Task to carry out:
Each line from the one containing "Le cahier des" through the end of the entries below must be output exactly; no other line belongs.
------------------------------------------------------------------------
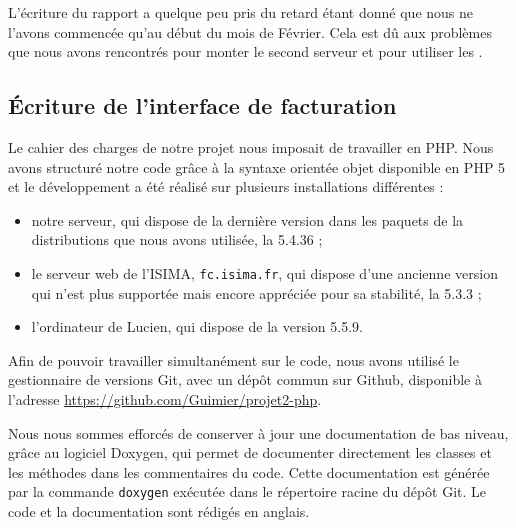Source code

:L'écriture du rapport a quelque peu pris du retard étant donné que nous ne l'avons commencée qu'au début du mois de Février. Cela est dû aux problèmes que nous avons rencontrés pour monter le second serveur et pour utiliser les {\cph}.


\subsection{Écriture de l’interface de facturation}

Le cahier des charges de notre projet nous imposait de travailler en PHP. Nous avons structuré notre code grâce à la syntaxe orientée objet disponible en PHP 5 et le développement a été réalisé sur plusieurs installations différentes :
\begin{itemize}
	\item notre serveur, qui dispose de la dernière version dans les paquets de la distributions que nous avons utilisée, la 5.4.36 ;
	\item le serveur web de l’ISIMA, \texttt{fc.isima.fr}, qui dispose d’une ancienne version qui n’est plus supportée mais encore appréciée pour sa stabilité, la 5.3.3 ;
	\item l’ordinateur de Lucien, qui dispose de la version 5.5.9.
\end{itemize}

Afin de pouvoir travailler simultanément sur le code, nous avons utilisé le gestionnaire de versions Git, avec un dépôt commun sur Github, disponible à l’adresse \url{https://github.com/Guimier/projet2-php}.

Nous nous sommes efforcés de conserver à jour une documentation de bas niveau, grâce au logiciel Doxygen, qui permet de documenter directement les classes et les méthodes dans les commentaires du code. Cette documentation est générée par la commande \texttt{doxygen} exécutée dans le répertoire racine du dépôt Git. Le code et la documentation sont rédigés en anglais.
------------------------------------------------------------------------
Task response:
Le cahier des charges de notre projet nous imposait de travailler en PHP. Nous avons structuré notre code grâce à la syntaxe orientée objet disponible en PHP 5 et le développement a été réalisé sur plusieurs installations différentes :
\begin{itemize}
	\item notre serveur, qui dispose de la dernière version dans les paquets de la distributions que nous avons utilisée, la 5.4.36 ;
	\item le serveur web de l’ISIMA, \texttt{fc.isima.fr}, qui dispose d’une ancienne version qui n’est plus supportée mais encore appréciée pour sa stabilité, la 5.3.3 ;
	\item l’ordinateur de Lucien, qui dispose de la version 5.5.9.
\end{itemize}

Afin de pouvoir travailler simultanément sur le code, nous avons utilisé le gestionnaire de versions Git, avec un dépôt commun sur Github, disponible à l’adresse \url{https://github.com/Guimier/projet2-php}.

Nous nous sommes efforcés de conserver à jour une documentation de bas niveau, grâce au logiciel Doxygen, qui permet de documenter directement les classes et les méthodes dans les commentaires du code. Cette documentation est générée par la commande \texttt{doxygen} exécutée dans le répertoire racine du dépôt Git. Le code et la documentation sont rédigés en anglais.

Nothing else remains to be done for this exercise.